(Dataset entries)

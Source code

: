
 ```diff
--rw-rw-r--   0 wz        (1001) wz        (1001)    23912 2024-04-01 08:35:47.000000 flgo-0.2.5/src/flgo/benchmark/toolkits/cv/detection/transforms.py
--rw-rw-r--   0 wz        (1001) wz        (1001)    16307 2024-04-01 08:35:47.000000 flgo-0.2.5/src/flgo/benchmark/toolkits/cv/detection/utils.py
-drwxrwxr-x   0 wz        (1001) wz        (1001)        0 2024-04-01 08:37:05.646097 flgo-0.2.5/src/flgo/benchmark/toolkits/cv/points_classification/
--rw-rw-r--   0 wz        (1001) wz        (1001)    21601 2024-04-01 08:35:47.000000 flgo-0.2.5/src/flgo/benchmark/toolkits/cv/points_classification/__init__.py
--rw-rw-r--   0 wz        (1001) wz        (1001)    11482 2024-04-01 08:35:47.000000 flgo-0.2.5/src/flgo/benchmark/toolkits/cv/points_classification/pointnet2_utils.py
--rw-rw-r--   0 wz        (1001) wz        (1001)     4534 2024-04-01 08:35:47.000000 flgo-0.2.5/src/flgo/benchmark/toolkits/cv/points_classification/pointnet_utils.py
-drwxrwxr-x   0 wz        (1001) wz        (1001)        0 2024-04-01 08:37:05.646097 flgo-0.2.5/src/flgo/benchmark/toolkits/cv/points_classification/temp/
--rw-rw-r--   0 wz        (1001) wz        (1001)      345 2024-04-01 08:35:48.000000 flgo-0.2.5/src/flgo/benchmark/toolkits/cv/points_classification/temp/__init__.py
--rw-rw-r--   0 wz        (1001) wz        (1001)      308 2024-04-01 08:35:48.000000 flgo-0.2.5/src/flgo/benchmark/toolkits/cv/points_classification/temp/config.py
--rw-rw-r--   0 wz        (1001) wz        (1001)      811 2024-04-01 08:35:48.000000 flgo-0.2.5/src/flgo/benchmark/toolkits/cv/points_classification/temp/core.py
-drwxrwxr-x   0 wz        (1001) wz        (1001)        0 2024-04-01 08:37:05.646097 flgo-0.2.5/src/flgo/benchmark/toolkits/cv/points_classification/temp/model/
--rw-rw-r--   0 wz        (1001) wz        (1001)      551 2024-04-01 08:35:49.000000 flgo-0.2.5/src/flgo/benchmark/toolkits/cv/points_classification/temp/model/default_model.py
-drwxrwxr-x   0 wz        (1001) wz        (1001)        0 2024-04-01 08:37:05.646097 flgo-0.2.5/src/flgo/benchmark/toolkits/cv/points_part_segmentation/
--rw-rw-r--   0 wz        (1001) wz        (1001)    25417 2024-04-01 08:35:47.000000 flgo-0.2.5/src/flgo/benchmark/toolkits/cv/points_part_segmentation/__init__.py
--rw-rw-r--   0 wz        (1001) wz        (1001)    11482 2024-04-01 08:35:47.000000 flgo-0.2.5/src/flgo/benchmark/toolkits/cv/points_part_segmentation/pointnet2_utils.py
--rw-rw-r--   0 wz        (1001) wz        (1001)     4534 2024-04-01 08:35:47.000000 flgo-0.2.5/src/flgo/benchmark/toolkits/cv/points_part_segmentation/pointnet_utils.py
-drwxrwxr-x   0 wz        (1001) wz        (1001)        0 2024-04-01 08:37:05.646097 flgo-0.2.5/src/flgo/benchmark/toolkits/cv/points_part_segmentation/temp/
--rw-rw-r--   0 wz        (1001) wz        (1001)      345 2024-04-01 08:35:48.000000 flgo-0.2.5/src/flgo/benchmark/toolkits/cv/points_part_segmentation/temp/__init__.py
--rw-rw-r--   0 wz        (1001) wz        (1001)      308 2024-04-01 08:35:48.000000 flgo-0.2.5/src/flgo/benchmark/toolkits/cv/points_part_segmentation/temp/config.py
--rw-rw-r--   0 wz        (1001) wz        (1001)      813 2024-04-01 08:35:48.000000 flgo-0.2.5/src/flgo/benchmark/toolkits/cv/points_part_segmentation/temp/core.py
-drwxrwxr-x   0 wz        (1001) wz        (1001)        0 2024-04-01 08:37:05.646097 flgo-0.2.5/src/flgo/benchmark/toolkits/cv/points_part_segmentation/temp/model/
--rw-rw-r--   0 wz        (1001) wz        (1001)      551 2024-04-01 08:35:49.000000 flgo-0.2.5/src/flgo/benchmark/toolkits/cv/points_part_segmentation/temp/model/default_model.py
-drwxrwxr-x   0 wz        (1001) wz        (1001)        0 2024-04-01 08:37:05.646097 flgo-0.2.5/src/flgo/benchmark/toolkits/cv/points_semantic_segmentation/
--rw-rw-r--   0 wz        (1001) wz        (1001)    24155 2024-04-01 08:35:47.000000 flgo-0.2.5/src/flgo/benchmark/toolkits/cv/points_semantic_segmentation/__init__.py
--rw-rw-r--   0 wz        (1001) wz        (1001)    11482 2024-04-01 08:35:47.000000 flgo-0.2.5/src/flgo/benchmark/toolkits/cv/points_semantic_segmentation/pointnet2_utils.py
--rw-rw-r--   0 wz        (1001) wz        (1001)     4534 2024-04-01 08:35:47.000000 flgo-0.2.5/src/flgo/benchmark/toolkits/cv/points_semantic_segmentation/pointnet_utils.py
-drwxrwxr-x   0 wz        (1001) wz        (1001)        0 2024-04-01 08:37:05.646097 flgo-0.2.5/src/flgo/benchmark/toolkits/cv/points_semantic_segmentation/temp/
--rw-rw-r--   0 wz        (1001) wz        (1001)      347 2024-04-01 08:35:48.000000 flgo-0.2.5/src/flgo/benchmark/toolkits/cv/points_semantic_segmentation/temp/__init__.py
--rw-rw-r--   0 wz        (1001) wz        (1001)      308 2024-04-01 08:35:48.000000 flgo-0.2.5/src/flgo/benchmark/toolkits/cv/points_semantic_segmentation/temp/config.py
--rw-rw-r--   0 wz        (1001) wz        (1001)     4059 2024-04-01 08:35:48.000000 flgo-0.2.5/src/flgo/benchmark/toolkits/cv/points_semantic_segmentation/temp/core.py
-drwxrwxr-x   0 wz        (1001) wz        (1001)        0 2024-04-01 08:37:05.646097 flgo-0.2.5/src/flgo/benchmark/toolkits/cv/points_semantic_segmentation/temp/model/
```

Problem to work on: Output a faithful copy of every entry, keeping each line as written.

Finished exercise:
Source code

:
 ```diff
--rw-rw-r--   0 wz        (1001) wz        (1001)    23912 2024-04-01 08:35:47.000000 flgo-0.2.5/src/flgo/benchmark/toolkits/cv/detection/transforms.py
--rw-rw-r--   0 wz        (1001) wz        (1001)    16307 2024-04-01 08:35:47.000000 flgo-0.2.5/src/flgo/benchmark/toolkits/cv/detection/utils.py
-drwxrwxr-x   0 wz        (1001) wz        (1001)        0 2024-04-01 08:37:05.646097 flgo-0.2.5/src/flgo/benchmark/toolkits/cv/points_classification/
--rw-rw-r--   0 wz        (1001) wz        (1001)    21601 2024-04-01 08:35:47.000000 flgo-0.2.5/src/flgo/benchmark/toolkits/cv/points_classification/__init__.py
--rw-rw-r--   0 wz        (1001) wz        (1001)    11482 2024-04-01 08:35:47.000000 flgo-0.2.5/src/flgo/benchmark/toolkits/cv/points_classification/pointnet2_utils.py
--rw-rw-r--   0 wz        (1001) wz        (1001)     4534 2024-04-01 08:35:47.000000 flgo-0.2.5/src/flgo/benchmark/toolkits/cv/points_classification/pointnet_utils.py
-drwxrwxr-x   0 wz        (1001) wz        (1001)        0 2024-04-01 08:37:05.646097 flgo-0.2.5/src/flgo/benchmark/toolkits/cv/points_classification/temp/
--rw-rw-r--   0 wz        (1001) wz        (1001)      345 2024-04-01 08:35:48.000000 flgo-0.2.5/src/flgo/benchmark/toolkits/cv/points_classification/temp/__init__.py
--rw-rw-r--   0 wz        (1001) wz        (1001)      308 2024-04-01 08:35:48.000000 flgo-0.2.5/src/flgo/benchmark/toolkits/cv/points_classification/temp/config.py
--rw-rw-r--   0 wz        (1001) wz        (1001)      811 2024-04-01 08:35:48.000000 flgo-0.2.5/src/flgo/benchmark/toolkits/cv/points_classification/temp/core.py
-drwxrwxr-x   0 wz        (1001) wz        (1001)        0 2024-04-01 08:37:05.646097 flgo-0.2.5/src/flgo/benchmark/toolkits/cv/points_classification/temp/model/
--rw-rw-r--   0 wz        (1001) wz        (1001)      551 2024-04-01 08:35:49.000000 flgo-0.2.5/src/flgo/benchmark/toolkits/cv/points_classification/temp/model/default_model.py
-drwxrwxr-x   0 wz        (1001) wz        (1001)        0 2024-04-01 08:37:05.646097 flgo-0.2.5/src/flgo/benchmark/toolkits/cv/points_part_segmentation/
--rw-rw-r--   0 wz        (1001) wz        (1001)    25417 2024-04-01 08:35:47.000000 flgo-0.2.5/src/flgo/benchmark/toolkits/cv/points_part_segmentation/__init__.py
--rw-rw-r--   0 wz        (1001) wz        (1001)    11482 2024-04-01 08:35:47.000000 flgo-0.2.5/src/flgo/benchmark/toolkits/cv/points_part_segmentation/pointnet2_utils.py
--rw-rw-r--   0 wz        (1001) wz        (1001)     4534 2024-04-01 08:35:47.000000 flgo-0.2.5/src/flgo/benchmark/toolkits/cv/points_part_segmentation/pointnet_utils.py
-drwxrwxr-x   0 wz        (1001) wz        (1001)        0 2024-04-01 08:37:05.646097 flgo-0.2.5/src/flgo/benchmark/toolkits/cv/points_part_segmentation/temp/
--rw-rw-r--   0 wz        (1001) wz        (1001)      345 2024-04-01 08:35:48.000000 flgo-0.2.5/src/flgo/benchmark/toolkits/cv/points_part_segmentation/temp/__init__.py
--rw-rw-r--   0 wz        (1001) wz        (1001)      308 2024-04-01 08:35:48.000000 flgo-0.2.5/src/flgo/benchmark/toolkits/cv/points_part_segmentation/temp/config.py
--rw-rw-r--   0 wz        (1001) wz        (1001)      813 2024-04-01 08:35:48.000000 flgo-0.2.5/src/flgo/benchmark/toolkits/cv/points_part_segmentation/temp/core.py
-drwxrwxr-x   0 wz        (1001) wz        (1001)        0 2024-04-01 08:37:05.646097 flgo-0.2.5/src/flgo/benchmark/toolkits/cv/points_part_segmentation/temp/model/
--rw-rw-r--   0 wz        (1001) wz        (1001)      551 2024-04-01 08:35:49.000000 flgo-0.2.5/src/flgo/benchmark/toolkits/cv/points_part_segmentation/temp/model/default_model.py
-drwxrwxr-x   0 wz        (1001) wz        (1001)        0 2024-04-01 08:37:05.646097 flgo-0.2.5/src/flgo/benchmark/toolkits/cv/points_semantic_segmentation/
--rw-rw-r--   0 wz        (1001) wz        (1001)    24155 2024-04-01 08:35:47.000000 flgo-0.2.5/src/flgo/benchmark/toolkits/cv/points_semantic_segmentation/__init__.py
--rw-rw-r--   0 wz        (1001) wz        (1001)    11482 2024-04-01 08:35:47.000000 flgo-0.2.5/src/flgo/benchmark/toolkits/cv/points_semantic_segmentation/pointnet2_utils.py
--rw-rw-r--   0 wz        (1001) wz        (1001)     4534 2024-04-01 08:35:47.000000 flgo-0.2.5/src/flgo/benchmark/toolkits/cv/points_semantic_segmentation/pointnet_utils.py
-drwxrwxr-x   0 wz        (1001) wz        (1001)        0 2024-04-01 08:37:05.646097 flgo-0.2.5/src/flgo/benchmark/toolkits/cv/points_semantic_segmentation/temp/
--rw-rw-r--   0 wz        (1001) wz        (1001)      347 2024-04-01 08:35:48.000000 flgo-0.2.5/src/flgo/benchmark/toolkits/cv/points_semantic_segmentation/temp/__init__.py
--rw-rw-r--   0 wz        (1001) wz        (1001)      308 2024-04-01 08:35:48.000000 flgo-0.2.5/src/flgo/benchmark/toolkits/cv/points_semantic_segmentation/temp/config.py
--rw-rw-r--   0 wz        (1001) wz        (1001)     4059 2024-04-01 08:35:48.000000 flgo-0.2.5/src/flgo/benchmark/toolkits/cv/points_semantic_segmentation/temp/core.py
-drwxrwxr-x   0 wz        (1001) wz        (1001)        0 2024-04-01 08:37:05.646097 flgo-0.2.5/src/flgo/benchmark/toolkits/cv/points_semantic_segmentation/temp/model/
```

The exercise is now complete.